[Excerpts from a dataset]
........

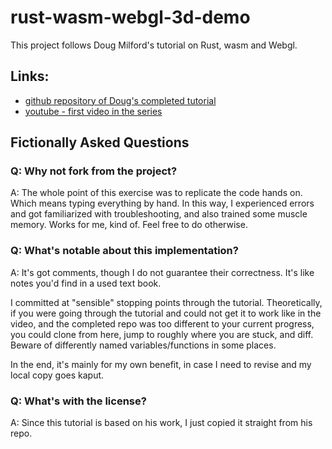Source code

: # rust-wasm-webgl-3d-demo

This project follows Doug Milford's tutorial on Rust, wasm and Webgl.

## Links:

* [github repository of Doug's completed tutorial](https://github.com/dmilford/rust-3d-demo)
* [youtube - first video in the series](https://www.youtube.com/watch?v=p7DtoeuDT5Y)

## Fictionally Asked Questions

### Q: Why not fork from the project?

A: The whole point of this exercise was to replicate the code hands on. Which means typing everything by hand. In this way, I experienced errors and got familiarized with troubleshooting, and also trained some muscle memory. Works for me, kind of. Feel free to do otherwise.

### Q: What's notable about this implementation?

A: It's got comments, though I do not guarantee their correctness. It's like notes you'd find in a used text book.

I committed at "sensible" stopping points through the tutorial. Theoretically, if you were going through the tutorial and could not get it to work like in the video, and the completed repo was too different to your current progress, you could clone from here, jump to roughly where you are stuck, and diff. Beware of differently named variables/functions in some places.

In the end, it's mainly for my own benefit, in case I need to revise and my local copy goes kaput.

### Q: What's with the license?

A: Since this tutorial is based on his work, I just copied it straight from his repo.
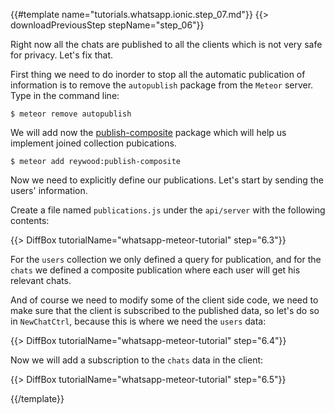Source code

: {{#template name="tutorials.whatsapp.ionic.step_07.md"}}
{{> downloadPreviousStep stepName="step_06"}}

Right now all the chats are published to all the clients which is not very safe for privacy. Let's fix that.

First thing we need to do inorder to stop all the automatic publication of information is to remove the `autopublish` package from the `Meteor` server. Type in the command line:

    $ meteor remove autopublish

We will add now the [publish-composite](https://atmospherejs.com/reywood/publish-composite) package which will help us implement joined collection pubications.

    $ meteor add reywood:publish-composite

Now we need to explicitly define our publications. Let's start by sending the users' information.

Create a file named `publications.js` under the `api/server` with the following contents:

{{> DiffBox tutorialName="whatsapp-meteor-tutorial" step="6.3"}}

For the `users` collection we only defined a query for publication, and for the `chats` we defined a composite publication where each user will get his relevant chats.

And of course we need to modify some of the client side code, we need to make sure that the client is subscribed to the published data, so let's do so in `NewChatCtrl`, because this is where we need the `users` data:

{{> DiffBox tutorialName="whatsapp-meteor-tutorial" step="6.4"}}

Now we will add a subscription to the `chats` data in the client:

{{> DiffBox tutorialName="whatsapp-meteor-tutorial" step="6.5"}}

{{/template}}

........

Work instructions
Search the entries for the word "server" and gather every line where it appears.

Your response
First thing we need to do inorder to stop all the automatic publication of information is to remove the `autopublish` package from the `Meteor` server. Type in the command line:
Create a file named `publications.js` under the `api/server` with the following contents:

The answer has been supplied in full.